* Assignment *
Reproduce the entries exactly as they appear below.

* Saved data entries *
☆ ☆ ☆ ☆

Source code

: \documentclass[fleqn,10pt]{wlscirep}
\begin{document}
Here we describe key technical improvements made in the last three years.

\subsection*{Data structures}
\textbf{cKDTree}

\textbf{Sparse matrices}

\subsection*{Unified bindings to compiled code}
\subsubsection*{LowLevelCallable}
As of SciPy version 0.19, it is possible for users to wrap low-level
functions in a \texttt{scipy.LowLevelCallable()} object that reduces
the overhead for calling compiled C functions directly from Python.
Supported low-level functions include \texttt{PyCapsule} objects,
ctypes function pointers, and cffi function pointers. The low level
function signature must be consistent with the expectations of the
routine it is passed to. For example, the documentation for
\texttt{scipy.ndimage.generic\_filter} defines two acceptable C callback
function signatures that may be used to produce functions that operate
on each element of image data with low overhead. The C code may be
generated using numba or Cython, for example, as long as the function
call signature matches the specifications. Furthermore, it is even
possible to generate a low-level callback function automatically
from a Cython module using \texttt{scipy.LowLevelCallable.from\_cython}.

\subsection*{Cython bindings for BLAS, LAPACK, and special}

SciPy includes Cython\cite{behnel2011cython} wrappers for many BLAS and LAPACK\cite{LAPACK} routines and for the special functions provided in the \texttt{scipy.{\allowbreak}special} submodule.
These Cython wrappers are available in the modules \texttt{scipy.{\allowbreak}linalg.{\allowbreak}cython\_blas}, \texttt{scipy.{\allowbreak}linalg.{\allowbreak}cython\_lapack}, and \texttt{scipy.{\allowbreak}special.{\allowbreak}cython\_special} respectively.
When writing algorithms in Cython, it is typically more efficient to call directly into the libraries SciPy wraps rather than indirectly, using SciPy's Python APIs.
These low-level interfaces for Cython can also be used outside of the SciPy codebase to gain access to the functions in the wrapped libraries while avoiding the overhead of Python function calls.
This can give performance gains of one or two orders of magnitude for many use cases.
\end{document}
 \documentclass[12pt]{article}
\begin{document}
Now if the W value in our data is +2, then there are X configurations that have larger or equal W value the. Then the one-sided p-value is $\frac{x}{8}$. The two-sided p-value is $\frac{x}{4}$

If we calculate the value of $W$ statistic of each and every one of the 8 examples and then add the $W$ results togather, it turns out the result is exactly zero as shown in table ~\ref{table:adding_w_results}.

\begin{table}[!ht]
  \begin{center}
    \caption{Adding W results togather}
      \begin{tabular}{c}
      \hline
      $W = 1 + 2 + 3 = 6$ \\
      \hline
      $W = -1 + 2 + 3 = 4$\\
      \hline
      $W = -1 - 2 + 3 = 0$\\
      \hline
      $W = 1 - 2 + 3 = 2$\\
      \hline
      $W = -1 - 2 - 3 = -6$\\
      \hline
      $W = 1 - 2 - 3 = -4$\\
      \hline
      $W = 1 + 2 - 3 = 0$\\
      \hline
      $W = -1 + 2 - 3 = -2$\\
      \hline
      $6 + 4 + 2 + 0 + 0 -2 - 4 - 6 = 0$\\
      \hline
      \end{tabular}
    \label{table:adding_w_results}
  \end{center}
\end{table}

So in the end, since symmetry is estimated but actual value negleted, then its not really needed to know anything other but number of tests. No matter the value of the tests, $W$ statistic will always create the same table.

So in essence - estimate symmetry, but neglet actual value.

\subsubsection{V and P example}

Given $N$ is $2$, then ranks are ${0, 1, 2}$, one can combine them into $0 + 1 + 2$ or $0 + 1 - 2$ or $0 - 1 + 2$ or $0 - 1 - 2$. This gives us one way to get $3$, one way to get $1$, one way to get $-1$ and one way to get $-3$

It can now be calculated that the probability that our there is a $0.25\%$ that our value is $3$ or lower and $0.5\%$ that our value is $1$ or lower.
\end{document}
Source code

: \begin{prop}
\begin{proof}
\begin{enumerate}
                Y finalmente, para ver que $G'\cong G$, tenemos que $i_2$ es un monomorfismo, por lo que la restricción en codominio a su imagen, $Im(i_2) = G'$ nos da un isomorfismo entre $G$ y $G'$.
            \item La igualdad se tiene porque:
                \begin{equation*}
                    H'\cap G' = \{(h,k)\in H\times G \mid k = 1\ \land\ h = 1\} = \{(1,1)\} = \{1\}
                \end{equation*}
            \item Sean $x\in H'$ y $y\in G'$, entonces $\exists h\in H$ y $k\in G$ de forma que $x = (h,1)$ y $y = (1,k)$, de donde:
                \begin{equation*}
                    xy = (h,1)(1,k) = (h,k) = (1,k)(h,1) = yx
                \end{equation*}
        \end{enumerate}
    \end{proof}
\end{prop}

☆ ☆ ☆ ☆

* Solved problem *
Source code

: \documentclass[fleqn,10pt]{wlscirep}
\begin{document}
Here we describe key technical improvements made in the last three years.

\subsection*{Data structures}
\textbf{cKDTree}

\textbf{Sparse matrices}

\subsection*{Unified bindings to compiled code}
\subsubsection*{LowLevelCallable}
As of SciPy version 0.19, it is possible for users to wrap low-level
functions in a \texttt{scipy.LowLevelCallable()} object that reduces
the overhead for calling compiled C functions directly from Python.
Supported low-level functions include \texttt{PyCapsule} objects,
ctypes function pointers, and cffi function pointers. The low level
function signature must be consistent with the expectations of the
routine it is passed to. For example, the documentation for
\texttt{scipy.ndimage.generic\_filter} defines two acceptable C callback
function signatures that may be used to produce functions that operate
on each element of image data with low overhead. The C code may be
generated using numba or Cython, for example, as long as the function
call signature matches the specifications. Furthermore, it is even
possible to generate a low-level callback function automatically
from a Cython module using \texttt{scipy.LowLevelCallable.from\_cython}.

\subsection*{Cython bindings for BLAS, LAPACK, and special}

SciPy includes Cython\cite{behnel2011cython} wrappers for many BLAS and LAPACK\cite{LAPACK} routines and for the special functions provided in the \texttt{scipy.{\allowbreak}special} submodule.
These Cython wrappers are available in the modules \texttt{scipy.{\allowbreak}linalg.{\allowbreak}cython\_blas}, \texttt{scipy.{\allowbreak}linalg.{\allowbreak}cython\_lapack}, and \texttt{scipy.{\allowbreak}special.{\allowbreak}cython\_special} respectively.
When writing algorithms in Cython, it is typically more efficient to call directly into the libraries SciPy wraps rather than indirectly, using SciPy's Python APIs.
These low-level interfaces for Cython can also be used outside of the SciPy codebase to gain access to the functions in the wrapped libraries while avoiding the overhead of Python function calls.
This can give performance gains of one or two orders of magnitude for many use cases.
\end{document}
 \documentclass[12pt]{article}
\begin{document}
Now if the W value in our data is +2, then there are X configurations that have larger or equal W value the. Then the one-sided p-value is $\frac{x}{8}$. The two-sided p-value is $\frac{x}{4}$

If we calculate the value of $W$ statistic of each and every one of the 8 examples and then add the $W$ results togather, it turns out the result is exactly zero as shown in table ~\ref{table:adding_w_results}.

\begin{table}[!ht]
  \begin{center}
    \caption{Adding W results togather}
      \begin{tabular}{c}
      \hline
      $W = 1 + 2 + 3 = 6$ \\
      \hline
      $W = -1 + 2 + 3 = 4$\\
      \hline
      $W = -1 - 2 + 3 = 0$\\
      \hline
      $W = 1 - 2 + 3 = 2$\\
      \hline
      $W = -1 - 2 - 3 = -6$\\
      \hline
      $W = 1 - 2 - 3 = -4$\\
      \hline
      $W = 1 + 2 - 3 = 0$\\
      \hline
      $W = -1 + 2 - 3 = -2$\\
      \hline
      $6 + 4 + 2 + 0 + 0 -2 - 4 - 6 = 0$\\
      \hline
      \end{tabular}
    \label{table:adding_w_results}
  \end{center}
\end{table}

So in the end, since symmetry is estimated but actual value negleted, then its not really needed to know anything other but number of tests. No matter the value of the tests, $W$ statistic will always create the same table.

So in essence - estimate symmetry, but neglet actual value.

\subsubsection{V and P example}

Given $N$ is $2$, then ranks are ${0, 1, 2}$, one can combine them into $0 + 1 + 2$ or $0 + 1 - 2$ or $0 - 1 + 2$ or $0 - 1 - 2$. This gives us one way to get $3$, one way to get $1$, one way to get $-1$ and one way to get $-3$

It can now be calculated that the probability that our there is a $0.25\%$ that our value is $3$ or lower and $0.5\%$ that our value is $1$ or lower.
\end{document}
Source code

: \begin{prop}
\begin{proof}
\begin{enumerate}
                Y finalmente, para ver que $G'\cong G$, tenemos que $i_2$ es un monomorfismo, por lo que la restricción en codominio a su imagen, $Im(i_2) = G'$ nos da un isomorfismo entre $G$ y $G'$.
            \item La igualdad se tiene porque:
                \begin{equation*}
                    H'\cap G' = \{(h,k)\in H\times G \mid k = 1\ \land\ h = 1\} = \{(1,1)\} = \{1\}
                \end{equation*}
            \item Sean $x\in H'$ y $y\in G'$, entonces $\exists h\in H$ y $k\in G$ de forma que $x = (h,1)$ y $y = (1,k)$, de donde:
                \begin{equation*}
                    xy = (h,1)(1,k) = (h,k) = (1,k)(h,1) = yx
                \end{equation*}
        \end{enumerate}
    \end{proof}
\end{prop}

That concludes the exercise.